Bubblz lets you collaborate on painful processes

Meet Bubblz, a French startup that wants to optimize all the boring processes that slow you down. If you’re trying to hire someone, if you need to collect information from many people, if you regularly put together marketing campaigns, you can use Bubblz to automate all the steps and collaborate with your coworkers.

Many people use Trello or another kanban-based tool to manage potential new hires and all sorts of processes that require multiple steps. Bubblz uses the same metaphor but with a few extra tricks.

Setting up a process is going to take some thinking and a bit of time. But the idea is that you’ll save a lot of time once you have created a process in Bubblz.

Each step is represented as a column. You can then configure some actions based on each step. For instance, if you’re trying to hire someone, your first step could be an online form to collect information and upload files.

After that, you can review each application and configure multiple buttons. If you click yes, it can move the application to the next column.

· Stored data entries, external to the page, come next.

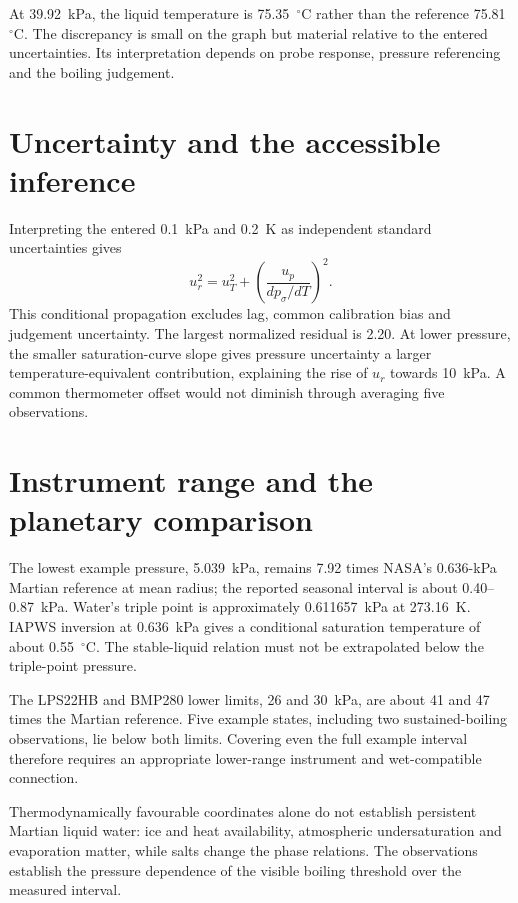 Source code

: At 39.92~kPa, the liquid temperature is 75.35~$^\circ$C rather than the reference 75.81~$^\circ$C. The discrepancy is small on the graph but material relative to the entered uncertainties. Its interpretation depends on probe response, pressure referencing and the boiling judgement.

\section{Uncertainty and the accessible inference}
Interpreting the entered 0.1~kPa and 0.2~K as independent standard uncertainties gives
\begin{equation}
 u_r^2=u_T^2+\left(\frac{u_p}{dp_\sigma/dT}\right)^2.
 \label{eq:pressure-boiling-uncertainty}
\end{equation}
This conditional propagation excludes lag, common calibration bias and judgement uncertainty. The largest normalized residual is 2.20. At lower pressure, the smaller saturation-curve slope gives pressure uncertainty a larger temperature-equivalent contribution, explaining the rise of $u_r$ towards 10~kPa. A common thermometer offset would not diminish through averaging five observations.

\section{Instrument range and the planetary comparison}
The lowest example pressure, 5.039~kPa, remains 7.92 times NASA's 0.636-kPa Martian reference at mean radius; the reported seasonal interval is about 0.40--0.87~kPa\cite{nasamarsfacts}. Water's triple point is approximately 0.611657~kPa at 273.16~K. IAPWS inversion at 0.636~kPa gives a conditional saturation temperature of about 0.55~$^\circ$C. The stable-liquid relation must not be extrapolated below the triple-point pressure.

The LPS22HB and BMP280 lower limits, 26 and 30~kPa\cite{lps22hb,bmp280}, are about 41 and 47 times the Martian reference. Five example states, including two sustained-boiling observations, lie below both limits. Covering even the full example interval therefore requires an appropriate lower-range instrument and wet-compatible connection.

Thermodynamically favourable coordinates alone do not establish persistent Martian liquid water: ice and heat availability, atmospheric undersaturation and evaporation matter, while salts change the phase relations\cite{haberle2001}. The observations establish the pressure dependence of the visible boiling threshold over the measured interval.

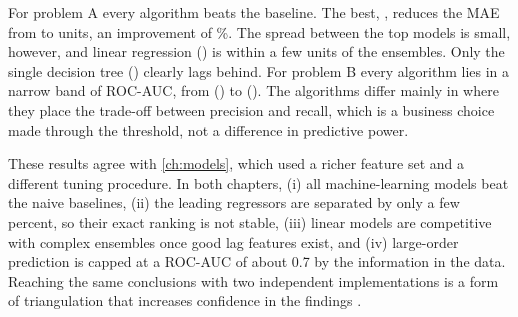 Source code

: 


For problem A every algorithm beats the baseline. The best, \AlgRegBest, reduces the MAE from \AlgRegBaseMAE to
\AlgRegBestMAE units, an improvement of \AlgRegGain\%. The spread between the top models is small, however, and
linear regression (\AlgLinMAE) is within a few units of the ensembles. Only the single decision tree
(\AlgDTMAE) clearly lags behind. For problem B every algorithm lies in a narrow band of ROC-AUC, from
\AlgClsWorstAUC (\AlgClsWorst) to \AlgClsBestAUC (\AlgClsBest). The algorithms differ mainly in where they place
the trade-off between precision and recall, which is a business choice made through the threshold, not a
difference in predictive power.

These results agree with \cref{ch:models}, which used a richer feature set and a different tuning procedure. In
both chapters, (i) all machine-learning models beat the naive baselines, (ii) the leading regressors are
separated by only a few percent, so their exact ranking is not stable, (iii) linear models are competitive with
complex ensembles once good lag features exist, and (iv) large-order prediction is capped at a ROC-AUC of about
0.7 by the information in the data. Reaching the same conclusions with two independent implementations is a
form of triangulation that increases confidence in the findings \citep{makridakis2018, kuhn2019}.

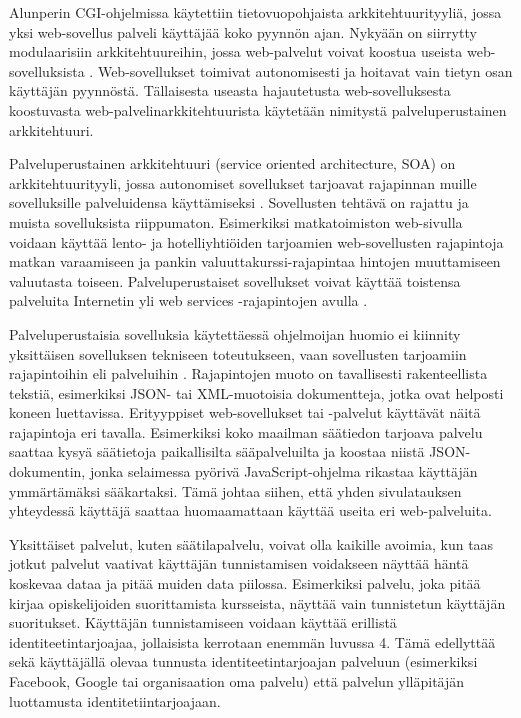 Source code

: Alunperin CGI-ohjelmissa käytettiin tietovuopohjaista arkkitehtuurityyliä, jossa yksi web-sovellus palveli käyttäjää koko pyynnön ajan. Nykyään on siirrytty modulaarisiin arkkitehtuureihin, jossa web-palvelut voivat koostua useista web-sovelluksista \cite{soa}. Web-sovellukset toimivat autonomisesti ja hoitavat vain tietyn osan käyttäjän pyynnöstä. Tällaisesta useasta hajautetusta web-sovelluksesta koostuvasta web-palvelinarkkitehtuurista käytetään nimitystä palveluperustainen arkkitehtuuri.

Palveluperustainen arkkitehtuuri (service oriented architecture, SOA) on arkkitehtuurityyli, jossa autonomiset sovellukset tarjoavat rajapinnan muille sovelluksille palveluidensa käyttämiseksi \cite{soa}. Sovellusten tehtävä on rajattu ja muista sovelluksista riippumaton. Esimerkiksi matkatoimiston web-sivulla voidaan käyttää lento- ja hotelliyhtiöiden tarjoamien web-sovellusten rajapintoja matkan varaamiseen ja pankin valuuttakurssi-rajapintaa hintojen muuttamiseen valuutasta toiseen. Palveluperustaiset sovellukset voivat käyttää toistensa palveluita Internetin yli web services -rajapintojen avulla \cite{soa}.

Palveluperustaisia sovelluksia käytettäessä ohjelmoijan huomio ei kiinnity yksittäisen sovelluksen tekniseen toteutukseen, vaan sovellusten tarjoamiin rajapintoihin eli palveluihin \cite{soa}. Rajapintojen muoto on tavallisesti rakenteellista tekstiä, esimerkiksi JSON- tai XML-muotoisia dokumentteja, jotka ovat helposti koneen luettavissa. Erityyppiset web-sovellukset tai -palvelut käyttävät näitä rajapintoja eri tavalla. Esimerkiksi koko maailman säätiedon tarjoava palvelu saattaa kysyä säätietoja paikallisilta sääpalveluilta ja koostaa niistä JSON-dokumentin, jonka selaimessa pyörivä JavaScript-ohjelma rikastaa käyttäjän ymmärtämäksi sääkartaksi. Tämä johtaa siihen, että yhden sivulatauksen yhteydessä käyttäjä saattaa huomaamattaan käyttää useita eri web-palveluita.

Yksittäiset palvelut, kuten säätilapalvelu, voivat olla kaikille avoimia, kun taas jotkut palvelut vaativat käyttäjän tunnistamisen voidakseen näyttää häntä koskevaa dataa ja pitää muiden data piilossa. Esimerkiksi palvelu, joka pitää kirjaa opiskelijoiden suorittamista kursseista, näyttää vain tunnistetun käyttäjän suoritukset. Käyttäjän tunnistamiseen voidaan käyttää erillistä identiteetintarjoajaa, jollaisista kerrotaan enemmän luvussa 4. Tämä edellyttää sekä käyttäjällä olevaa tunnusta identiteetintarjoajan palveluun (esimerkiksi Facebook, Google tai organisaation oma palvelu) että palvelun ylläpitäjän luottamusta identitetiintarjoajaan.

If you click no, it can send a rejection email and archive the application.

If you decide to hire someone, you can track that the person has signed their contract or automatically send an email to the IT department to make them aware of the new hire. You can define a short todo list for each step.

This is just an example but you can use Bubblz for other painful processes. You can create a new process from scratch or import one from the process library. I don’t think it makes sense to use Bubblz for everything, but it’s the kind of services that can make sense for some very specific issues and departments.

Bubblz uses a software-as-a-service approach. You can create a basic account for free, and the company also offers paid monthly plans for advanced features.